(Plain-text document sources)
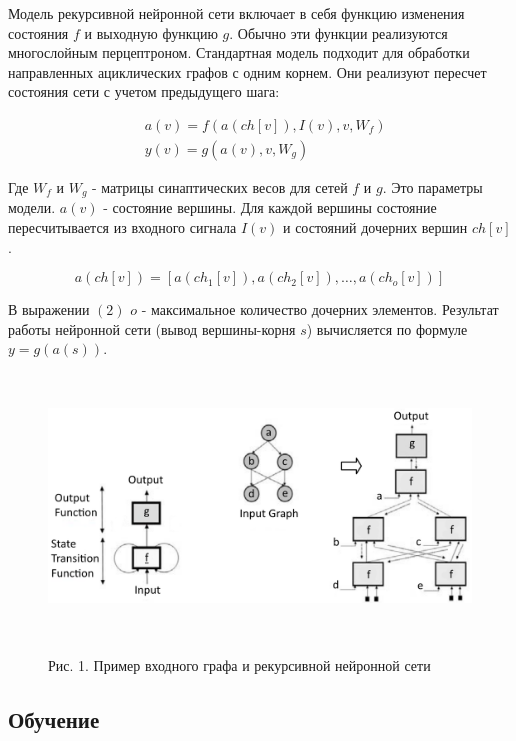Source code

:\documentclass[14pt]{article}
\begin{document}
Модель рекурсивной нейронной сети включает в себя функцию изменения состояния $f$ и выходную функцию $g$. Обычно эти функции реализуются многослойным перцептроном. Стандартная модель подходит для обработки направленных ациклических графов с одним корнем. Они реализуют пересчет состояния сети с учетом предыдущего шага:


\begin{eqnarray}
&a(v) = f(a(ch[v]), I(v), v, W_f)\nonumber\\
&y(v) = g(a(v), v, W_g)
\end{eqnarray}


Где $W_f$ и $W_g$ - матрицы синаптических весов для сетей $f$ и $g$. Это параметры модели. $a(v)$ - состояние вершины. Для каждой вершины состояние пересчитывается из входного сигнала $I(v)$ и состояний дочерних вершин $ch[v]$.


\begin{equation}
\label{trivial}
a(ch[v]) = [a(ch_1[v]), a(ch_2[v]), \dots, a(ch_o[v])]
\end{equation}


В выражении $(2)$ $o$ - максимальное количество дочерних элементов. Результат работы нейронной сети (вывод вершины-корня $s$) вычисляется по формуле $y = g(a(s))$.


\begin{figure}[!h]
    \centering
        \includegraphics[height=7cm]{Fig1.png}
    \parbox[t][1.2cm][c]{16cm}{
        \centering
        Рис. 1. Пример входного графа и рекурсивной  нейронной сети
    }
\end{figure}




\subsection{Обучение}
\end{document}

Exercise prompt:
Leave the pictures out and reproduce every record above exactly.

Exercise result:
Source code

:\documentclass[14pt]{article}
\begin{document}
Модель рекурсивной нейронной сети включает в себя функцию изменения состояния $f$ и выходную функцию $g$. Обычно эти функции реализуются многослойным перцептроном. Стандартная модель подходит для обработки направленных ациклических графов с одним корнем. Они реализуют пересчет состояния сети с учетом предыдущего шага:


\begin{eqnarray}
&a(v) = f(a(ch[v]), I(v), v, W_f)\nonumber\\
&y(v) = g(a(v), v, W_g)
\end{eqnarray}


Где $W_f$ и $W_g$ - матрицы синаптических весов для сетей $f$ и $g$. Это параметры модели. $a(v)$ - состояние вершины. Для каждой вершины состояние пересчитывается из входного сигнала $I(v)$ и состояний дочерних вершин $ch[v]$.


\begin{equation}
\label{trivial}
a(ch[v]) = [a(ch_1[v]), a(ch_2[v]), \dots, a(ch_o[v])]
\end{equation}


В выражении $(2)$ $o$ - максимальное количество дочерних элементов. Результат работы нейронной сети (вывод вершины-корня $s$) вычисляется по формуле $y = g(a(s))$.


\begin{figure}[!h]
    \centering
        \includegraphics[height=7cm]{Fig1.png}
    \parbox[t][1.2cm][c]{16cm}{
        \centering
        Рис. 1. Пример входного графа и рекурсивной  нейронной сети
    }
\end{figure}




\subsection{Обучение}
\end{document}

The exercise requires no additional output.